What Is A Solar Payback Period?
The payback period is the amount of time it takes for solar system owners to recoup their solar investment and is usually expressed in years. The customer’s financial savings from the system are factored in, such as net metering credits on utility bills, the federal solar tax credit, utility solar incentives, and solar renewable energy certificates (SRECs). The greater the savings and incentives, the shorter the payback period.
If a solar PV system has a shorter payback period, it has a higher return on investment. Conversely, systems with longer payback periods have lower returns. Often, solar companies put information about the payback period and return on investment in their proposals.
If your customers can claim the federal tax credit, this will help decrease the solar panel payback period. Likewise, customers with sunny properties and higher energy costs will have a shorter payback period.
When calculating the payback period, you will only input ongoing financial factors. So, for example, the calculations don’t consider the environmental benefits or the increase in home value.
What Is The Average Solar Panel Payback In 2024?

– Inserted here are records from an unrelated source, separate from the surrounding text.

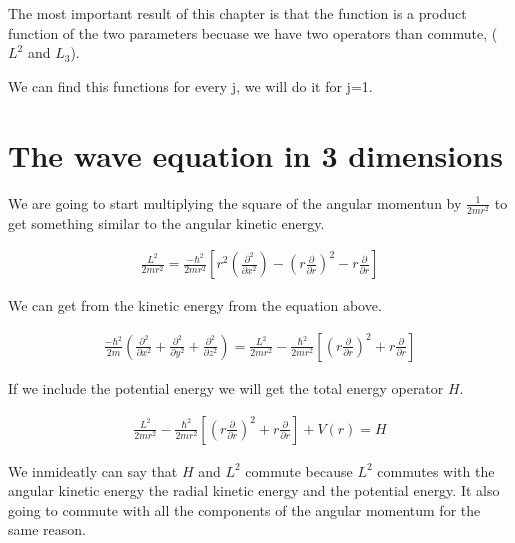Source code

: The most important result of this chapter is that the function is a product function of the two parameters becuase we have two operators than commute, ($L^2$ and $L_3$).

We can find this functions for every j, we will do it for j=1.

%


%


\section{The wave equation in 3 dimensions}

We are going to start multiplying the square of the angular momentun by $\frac{1}{2mr^2}$ to get something similar to the angular kinetic energy.

\begin{equation}
  \begin{array}{c}
    \frac{L^2}{2mr^2} = \frac{-\hbar^2}{2mr^2}\left[r^2\left(\frac{\partial^2}{\partial x^2}\right)-\left(r\frac{\partial}{\partial r}\right)^2-r\frac{\partial}{\partial r}\right]
  \end{array}
\end{equation}

We can get from the kinetic energy from the equation above.

\begin{equation}
  \begin{array}{c}
    \frac{-\hbar^2}{2m} \left(\frac{\partial^2}{\partial x^2}+\frac{\partial^2}{\partial y^2}+\frac{\partial^2}{\partial z^2}\right) = \frac{L^2}{2mr^2}-\frac{\hbar^2}{2mr^2}\left[\left(r\frac{\partial}{\partial r}\right)^2+r\frac{\partial}{\partial r}\right]
  \end{array}
\end{equation}

If we include the potential energy we will get the total energy operator $H$.

\begin{equation}
  \begin{array}{c}
    \frac{L^2}{2mr^2}-\frac{\hbar^2}{2mr^2}\left[\left(r\frac{\partial}{\partial r}\right)^2+r\frac{\partial}{\partial r}\right] + V(r) = H
  \end{array}
\end{equation}

We inmideatly can say that $H$ and $L^2$ commute because $L^2$ commutes with the angular kinetic energy the radial kinetic energy and the potential energy. It also going to commute with all the components of the angular momentum for the same reason.

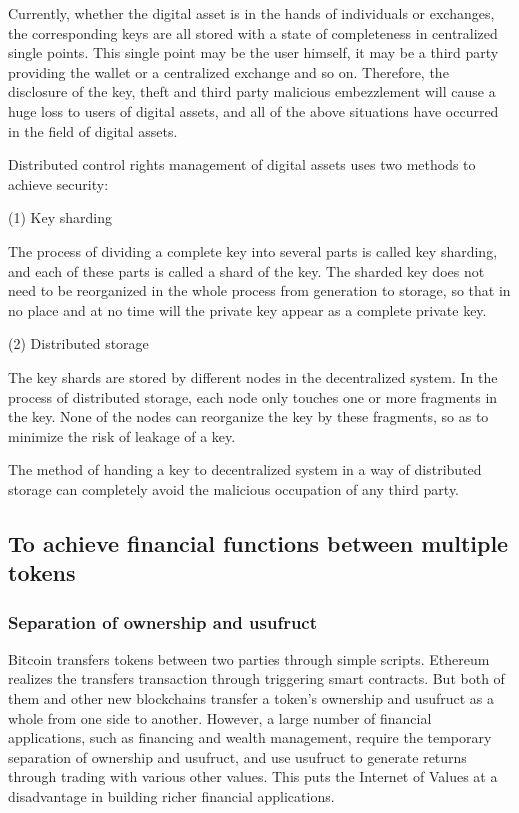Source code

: \documentclass[a4paper,12pt]{article}
\begin{document}
Currently, whether the digital asset is in the hands of individuals or exchanges, the corresponding keys are all stored with a state of completeness in centralized single points. This single point may be the user himself, it may be a third party providing the wallet or a centralized exchange and so on. Therefore, the disclosure of the key, theft and third party malicious embezzlement will cause a huge loss to users of digital assets, and all of the above situations have occurred in the field of digital assets.

Distributed control rights management of digital assets uses two methods to achieve security:

(1) Key sharding

The process of dividing a complete key into several parts is called key sharding, and each of these parts is called a shard of the key. The sharded key does not need to be reorganized in the whole process from generation to storage, so that in no place and at no time will the private key appear as a complete private key.

(2) Distributed storage

The key shards are stored by different nodes in the decentralized system. In the process of distributed storage, each node only touches one or more fragments in the key. None of the nodes can reorganize the key by these fragments, so as to minimize the risk of leakage of a key.

The method of handing a key to decentralized system in a way of distributed storage can completely avoid the malicious occupation of any third party.

\subsection{To achieve financial functions between multiple tokens}

\subsubsection {Separation of ownership and usufruct}

Bitcoin transfers tokens between two parties through simple scripts. Ethereum realizes the transfers transaction through triggering smart contracts. But both of them and other new blockchains transfer a token’s ownership and usufruct as a whole from one side to another. However, a large number of financial applications, such as financing and wealth management, require the temporary separation of ownership and usufruct, and use usufruct to generate returns through trading with various other values. This puts the Internet of Values at a disadvantage in building richer financial applications. 
\end{document}
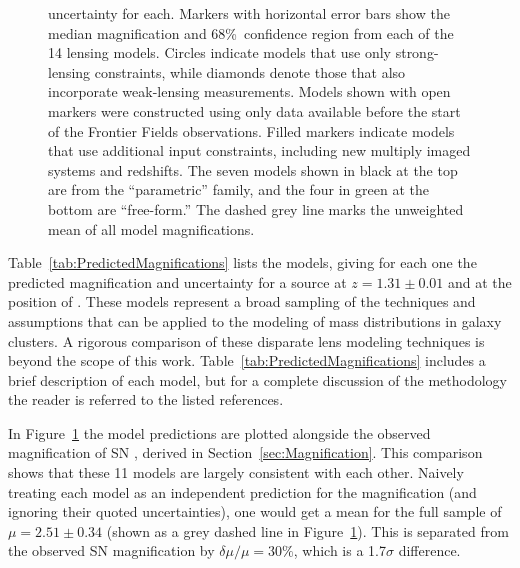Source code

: \begin{figure}
\begin{center}
{uncertainty for each. Markers with horizontal error bars show the
median magnification and 68\%\ confidence region from each of the 14
lensing models.  Circles indicate models that use only strong-lensing
constraints, while diamonds denote those that also incorporate
weak-lensing measurements.  Models shown with open markers were
constructed using only data available before the start of the Frontier
Fields observations.  Filled markers indicate models that use
additional input constraints, including new multiply imaged systems
and redshifts.  The seven models shown in black at the top are from
the ``parametric'' family, and the four in green at the bottom are
``free-form.''  The dashed grey line marks the unweighted mean of all
model magnifications.
\label{fig:lensingtest} }
\end{center}
\end{figure}

Table~\ref{tab:PredictedMagnifications} lists the  models, giving
for each one the predicted magnification and uncertainty for a source
at $z=1.31\pm0.01$ and at the position of \tomas.  These models
represent a broad sampling of the techniques and assumptions that can
be applied to the modeling of mass distributions in galaxy clusters. A
rigorous comparison of these disparate lens modeling techniques is
beyond the scope of this work. Table~\ref{tab:PredictedMagnifications}
includes a brief description of each model, but for a complete
discussion of the methodology the reader is referred to the listed
references.

In Figure~\ref{fig:lensingtest} the model predictions are plotted
alongside the observed magnification of SN \tomas, derived in
Section~\ref{sec:Magnification}.  This comparison shows that these 11
models are largely consistent with each other. Naively treating each
model as an independent prediction for the magnification (and ignoring
their quoted uncertainties), one would get a mean for the full sample
of $\mu=2.51\pm0.34$ (shown as a grey dashed line in
Figure~\ref{fig:lensingtest}).  This is separated from the observed SN
magnification by $\delta\mu/\mu=30\%$, which is a 1.7$\sigma$
difference.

The average residential solar payback period is about 8.3 years, but it varies by location and property and is typically between 6 and 10 years. This is the timeframe it takes for someone to recoup their initial solar panel investment through electric bill savings and possible solar incentives. Because the lifespan of a solar panel system is generally around 25 or more years, the system will produce “free” energy after the payback period because it has already paid for itself.
Solar ROI Vs. Solar Panel Payback
Solar ROI (Return on Investment) and the payback period for solar panels are related concepts but represent different aspects of the financial performance of a solar installation.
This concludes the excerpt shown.